Raw data Start Marker

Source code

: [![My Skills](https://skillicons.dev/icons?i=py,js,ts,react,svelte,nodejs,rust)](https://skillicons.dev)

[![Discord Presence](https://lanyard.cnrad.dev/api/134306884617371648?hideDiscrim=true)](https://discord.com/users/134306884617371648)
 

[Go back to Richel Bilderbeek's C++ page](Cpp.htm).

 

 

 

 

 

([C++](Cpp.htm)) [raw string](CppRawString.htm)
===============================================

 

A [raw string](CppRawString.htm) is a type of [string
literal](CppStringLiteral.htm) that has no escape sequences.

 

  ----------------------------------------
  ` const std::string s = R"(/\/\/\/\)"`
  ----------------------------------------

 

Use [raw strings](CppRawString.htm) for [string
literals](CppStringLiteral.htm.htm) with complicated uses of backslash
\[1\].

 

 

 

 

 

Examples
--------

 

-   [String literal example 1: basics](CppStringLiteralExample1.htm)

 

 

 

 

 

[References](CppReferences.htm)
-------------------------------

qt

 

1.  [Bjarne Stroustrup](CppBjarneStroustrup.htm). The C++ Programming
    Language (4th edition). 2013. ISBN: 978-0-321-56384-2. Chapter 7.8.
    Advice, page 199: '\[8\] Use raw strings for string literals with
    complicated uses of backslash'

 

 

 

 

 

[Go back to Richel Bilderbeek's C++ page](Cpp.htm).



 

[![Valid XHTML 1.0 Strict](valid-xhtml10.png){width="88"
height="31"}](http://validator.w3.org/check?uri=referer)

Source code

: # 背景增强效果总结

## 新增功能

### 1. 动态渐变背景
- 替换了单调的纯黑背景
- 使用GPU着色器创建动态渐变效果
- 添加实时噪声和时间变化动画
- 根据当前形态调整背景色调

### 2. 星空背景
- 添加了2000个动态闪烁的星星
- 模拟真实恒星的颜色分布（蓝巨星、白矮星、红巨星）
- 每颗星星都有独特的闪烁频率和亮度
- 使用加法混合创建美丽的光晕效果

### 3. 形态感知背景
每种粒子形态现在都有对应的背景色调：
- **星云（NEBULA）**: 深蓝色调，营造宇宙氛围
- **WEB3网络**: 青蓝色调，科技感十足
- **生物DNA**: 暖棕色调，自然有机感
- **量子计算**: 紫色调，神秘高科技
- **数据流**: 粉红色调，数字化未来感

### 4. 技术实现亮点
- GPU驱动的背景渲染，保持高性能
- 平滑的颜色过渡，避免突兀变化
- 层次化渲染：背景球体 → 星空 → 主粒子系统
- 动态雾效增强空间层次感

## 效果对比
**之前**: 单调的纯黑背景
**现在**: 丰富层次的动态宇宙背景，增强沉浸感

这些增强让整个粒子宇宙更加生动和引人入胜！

Raw data End Marker

All lines in the records with the string "literals" should be copied out.

Exercise output:
literals](CppStringLiteral.htm.htm) with complicated uses of backslash
    Advice, page 199: '\[8\] Use raw strings for string literals with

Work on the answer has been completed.